Media invitation and photo opportunity Date: Thursay 9 November Time: 14.00 – 16.00 Venue: The Macaulay Institute and Date: Friday 10 November Time: 1230 – 1400 (lunch before Macaulay Lecture begins) 1400 – 1530 (Lecture) Venue: AECC Media contact: Karen Sage, Tricker PR, tel: 07795 522 012

Interviews with Professor Sinclair and/or Doug and Thomas Macaulay can be undertaken by prior arrangement on the 10 November, by calling Karen Sage, Tricker PR, tel: 07795 522 012 or 01224 654087.

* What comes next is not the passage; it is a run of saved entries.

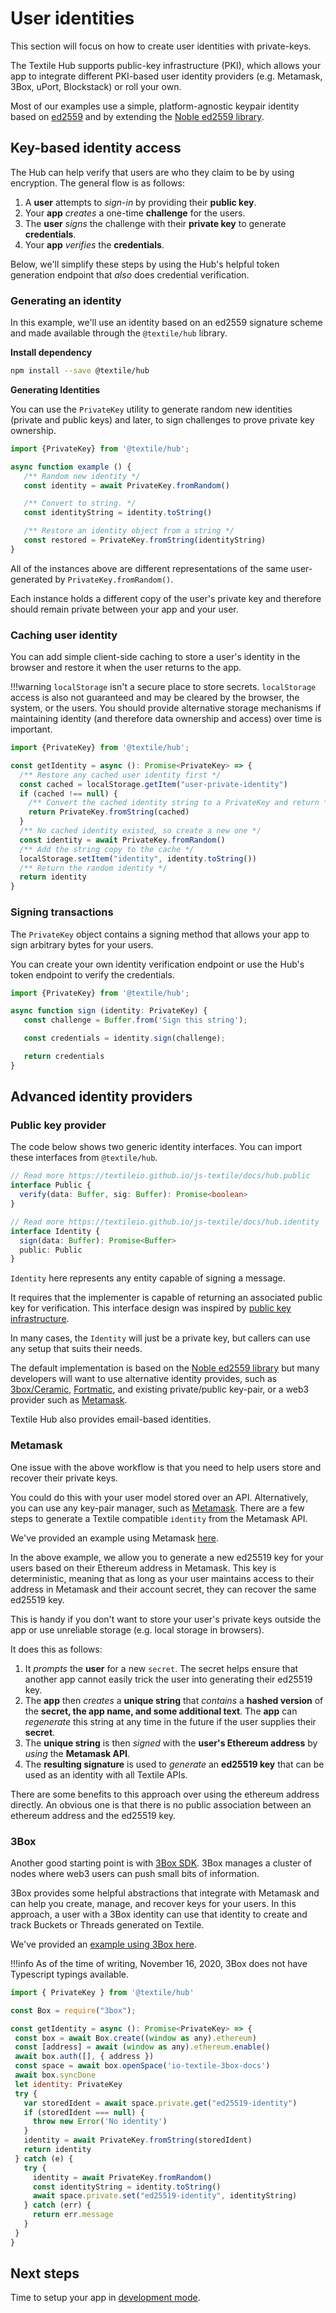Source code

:# User identities

This section will focus on how to create user identities with private-keys. 

The Textile Hub supports public-key infrastructure (PKI), which allows your app to integrate different PKI-based user identity providers (e.g. Metamask, 3Box, uPort, Blockstack) or roll your own. 

Most of our examples use a simple, platform-agnostic keypair identity based on [ed2559](https://en.wikipedia.org/wiki/EdDSA#Ed25519) and by extending the [Noble ed2559 library](https://github.com/paulmillr/noble-ed25519).

## Key-based identity access

The Hub can help verify that users are who they claim to be by using encryption. The general flow is as follows:

1. A **user** attempts to *sign-in* by providing their **public key**.
2. Your **app** *creates* a one-time **challenge** for the users.
3. The **user** *signs* the challenge with their **private key** to generate **credentials**.
4. Your **app** *verifies* the **credentials**.

Below, we'll simplify these steps by using the Hub's helpful token generation endpoint that _also_ does credential verification.

### Generating an identity

In this example, we'll use an identity based on an ed2559 signature scheme and made available through the `@textile/hub` library.

**Install dependency**

```bash
npm install --save @textile/hub
```

**Generating Identities**

You can use the `PrivateKey` utility to generate random new identities (private and public keys) and later, to sign challenges to prove private key ownership.

```typescript
import {PrivateKey} from '@textile/hub';

async function example () {
   /** Random new identity */
   const identity = await PrivateKey.fromRandom()

   /** Convert to string. */
   const identityString = identity.toString()

   /** Restore an identity object from a string */
   const restored = PrivateKey.fromString(identityString)
}
```

All of the instances above are different representations of the same user-generated by `PrivateKey.fromRandom()`. 

Each instance holds a different copy of the user's private key and therefore should remain private between your app and your user.

### Caching user identity

You can add simple client-side caching to store a user's identity in the browser and restore it when the user returns to the app.

!!!warning
    `localStorage` isn't a secure place to store secrets. `localStorage` access is also not guaranteed and may be cleared by the browser, the system, or the users. You should provide alternative storage mechanisms if maintaining identity (and therefore data ownership and access) over time is important.

```typescript
import {PrivateKey} from '@textile/hub';

const getIdentity = async (): Promise<PrivateKey> => {
  /** Restore any cached user identity first */
  const cached = localStorage.getItem("user-private-identity")
  if (cached !== null) {
    /** Convert the cached identity string to a PrivateKey and return */
    return PrivateKey.fromString(cached)
  }
  /** No cached identity existed, so create a new one */
  const identity = await PrivateKey.fromRandom()
  /** Add the string copy to the cache */
  localStorage.setItem("identity", identity.toString())
  /** Return the random identity */
  return identity
}
```

### Signing transactions

The `PrivateKey` object contains a signing method that allows your app to sign arbitrary bytes for your users. 

You can create your own identity verification endpoint or use the Hub's token endpoint to verify the credentials.

```typescript
import {PrivateKey} from '@textile/hub';

async function sign (identity: PrivateKey) {
   const challenge = Buffer.from('Sign this string');

   const credentials = identity.sign(challenge);

   return credentials
}
```

## Advanced identity providers

### Public key provider

The code below shows two generic identity interfaces. You can import these interfaces from `@textile/hub`.

```typescript
// Read more https://textileio.github.io/js-textile/docs/hub.public
interface Public {
  verify(data: Buffer, sig: Buffer): Promise<boolean>
}

// Read more https://textileio.github.io/js-textile/docs/hub.identity
interface Identity {
  sign(data: Buffer): Promise<Buffer>
  public: Public
}
```

`Identity` here represents any entity capable of signing a message. 

It requires that the implementer is capable of returning an associated public key for verification. This interface design was inspired by [public key infrastructure](https://en.wikipedia.org/wiki/Public_key_infrastructure).

In many cases, the `Identity` will just be a private key, but callers can use any setup that suits their needs. 

The default implementation is based on the [Noble ed2559 library](https://github.com/paulmillr/noble-ed25519) but many developers will want to use alternative identity provides, such as [3box/Ceramic](https://www.ceramic.network), [Fortmatic](https://fortmatic.com), and existing private/public key-pair, or a web3 provider such as [Metamask](https://metamask.io). 

Textile Hub also provides email-based identities.

### Metamask

One issue with the above workflow is that you need to help users store and recover their private keys. 

You could do this with your user model stored over an API. Alternatively, you can use any key-pair manager, such as [Metamask](https://metamask.io/). There are a few steps to generate a Textile compatible `identity` from the Metamask API.

We've provided an example using Metamask [here](https://github.com/textileio/js-examples/tree/master/metamask-identities-ed25519).

In the above example, we allow you to generate a new ed25519 key for your users based on their Ethereum address in Metamask. This key is deterministic, meaning that as long as your user maintains access to their address in Metamask and their account secret, they can recover the same ed25519 key. 

This is handy if you don't want to store your user's private keys outside the app or use unreliable storage (e.g. local storage in browsers). 

It does this as follows:

1. It *prompts* the **user** for a new `secret`. The secret helps ensure that another app cannot easily trick the user into generating their ed25519 key.
2. The **app** then *creates* a **unique string** that *contains* a **hashed version** of the **secret, the app name, and some additional text**. The **app** can *regenerate* this string at any time in the future if the user supplies their **secret**.
3. The **unique string** is then *signed* with the **user's Ethereum address** by *using* the **Metamask API**.
4. The **resulting signature** is used to *generate* an **ed25519 key** that can be used as an identity with all Textile APIs.

There are some benefits to this approach over using the ethereum address directly. An obvious one is that there is no public association between an ethereum address and the ed25519 key. 

### 3Box

Another good starting point is with [3Box SDK](https://docs.3box.io/). 3Box manages a cluster of nodes where web3 users can push small bits of information. 

3Box provides some helpful abstractions that integrate with Metamask and can help you create, manage, and recover keys for your users. In this approach, a user with a 3Box identity can use that identity to create and track Buckets or Threads generated on Textile.

We've provided an [example using 3Box here](https://github.com/textileio/js-examples/tree/master/3box-identities-ed25519).

!!!info
    As of the time of writing, November 16, 2020, 3Box does not have Typescript typings available.

```javascript
import { PrivateKey } from '@textile/hub'

const Box = require("3box");

const getIdentity = async (): Promise<PrivateKey> => {
 const box = await Box.create((window as any).ethereum)
 const [address] = await (window as any).ethereum.enable()
 await box.auth([], { address })
 const space = await box.openSpace('io-textile-3box-docs')
 await box.syncDone
 let identity: PrivateKey
 try {
   var storedIdent = await space.private.get("ed25519-identity")
   if (storedIdent === null) {
     throw new Error('No identity')
   }
   identity = await PrivateKey.fromString(storedIdent)
   return identity
 } catch (e) {
   try {
     identity = await PrivateKey.fromRandom()
     const identityString = identity.toString()
     await space.private.set("ed25519-identity", identityString)
   } catch (err) {
     return err.message
   }
 }
}
```

## Next steps

Time to setup your app in [development mode](development-mode.md).

<br />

Professor Anthony Sinclair, world renowned African wildlife expert, is this year?s speaker at the 30th Macaulay Lecture.

He will talk about the lessons that can be learnt from human-wildlife conflicts in the Serengeti National Park, a unique area famous for the spectacular mass-migration each year of over a million wildebeest.

Until recently the Director of the Centre for Biodiversity Research at the University of British Columbia, Canada, Professor Sinclair has spent 40 years researching the ecosystem dynamics of the East African national park.

In reference to his wealth of experience, Professor Sinclair said: “Global warming and human interference in global biological systems present the two most serious trends challenging the future of our planet. They will affect the dynamics of our ecosystems and the conservation of species.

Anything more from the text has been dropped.